**WHAT YOU HAVE TO DO:**
The answer must consist of every line in the records below that contains the string "center".

**GIVEN RECORDS:**
* * * * *
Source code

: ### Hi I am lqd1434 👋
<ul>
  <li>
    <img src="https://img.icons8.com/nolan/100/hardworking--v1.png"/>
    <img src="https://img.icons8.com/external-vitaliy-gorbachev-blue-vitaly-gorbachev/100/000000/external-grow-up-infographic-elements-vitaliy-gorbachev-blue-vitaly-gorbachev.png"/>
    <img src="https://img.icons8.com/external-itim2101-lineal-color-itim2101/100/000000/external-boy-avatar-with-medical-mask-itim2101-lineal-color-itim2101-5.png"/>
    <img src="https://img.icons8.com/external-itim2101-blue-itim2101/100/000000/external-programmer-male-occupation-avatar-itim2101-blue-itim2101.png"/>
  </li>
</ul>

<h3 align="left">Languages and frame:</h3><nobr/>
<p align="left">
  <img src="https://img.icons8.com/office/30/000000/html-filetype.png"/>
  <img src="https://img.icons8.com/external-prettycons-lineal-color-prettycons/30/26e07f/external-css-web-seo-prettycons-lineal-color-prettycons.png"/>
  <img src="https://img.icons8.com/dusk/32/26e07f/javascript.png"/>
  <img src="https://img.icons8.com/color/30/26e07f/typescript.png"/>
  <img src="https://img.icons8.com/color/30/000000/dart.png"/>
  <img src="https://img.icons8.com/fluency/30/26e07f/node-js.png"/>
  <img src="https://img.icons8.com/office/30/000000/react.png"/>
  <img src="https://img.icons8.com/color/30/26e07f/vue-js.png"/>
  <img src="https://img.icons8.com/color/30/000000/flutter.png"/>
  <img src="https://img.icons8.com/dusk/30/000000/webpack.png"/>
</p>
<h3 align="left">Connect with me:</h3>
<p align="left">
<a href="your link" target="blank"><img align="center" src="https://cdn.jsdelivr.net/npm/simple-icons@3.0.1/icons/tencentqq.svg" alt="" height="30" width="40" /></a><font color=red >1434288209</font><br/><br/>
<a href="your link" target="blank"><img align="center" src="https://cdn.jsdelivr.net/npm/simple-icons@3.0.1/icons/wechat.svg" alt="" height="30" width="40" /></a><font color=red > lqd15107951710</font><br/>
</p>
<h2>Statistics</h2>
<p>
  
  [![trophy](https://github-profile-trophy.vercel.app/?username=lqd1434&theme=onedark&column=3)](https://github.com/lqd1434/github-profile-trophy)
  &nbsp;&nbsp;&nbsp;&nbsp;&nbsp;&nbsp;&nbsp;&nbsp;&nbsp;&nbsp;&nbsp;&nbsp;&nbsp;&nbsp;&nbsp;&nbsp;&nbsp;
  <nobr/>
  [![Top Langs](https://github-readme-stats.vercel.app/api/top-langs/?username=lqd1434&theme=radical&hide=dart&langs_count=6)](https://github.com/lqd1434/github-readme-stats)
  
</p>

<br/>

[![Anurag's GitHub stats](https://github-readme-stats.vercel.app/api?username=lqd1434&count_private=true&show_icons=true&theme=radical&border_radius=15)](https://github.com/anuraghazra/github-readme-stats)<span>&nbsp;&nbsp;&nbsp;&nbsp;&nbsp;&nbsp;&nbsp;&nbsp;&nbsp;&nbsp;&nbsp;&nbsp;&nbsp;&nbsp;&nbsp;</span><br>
* * * * *
**TASK OUTPUT:**
<a href="your link" target="blank"><img align="center" src="https://cdn.jsdelivr.net/npm/simple-icons@3.0.1/icons/tencentqq.svg" alt="" height="30" width="40" /></a><font color=red >1434288209</font><br/><br/>
<a href="your link" target="blank"><img align="center" src="https://cdn.jsdelivr.net/npm/simple-icons@3.0.1/icons/wechat.svg" alt="" height="30" width="40" /></a><font color=red > lqd15107951710</font><br/>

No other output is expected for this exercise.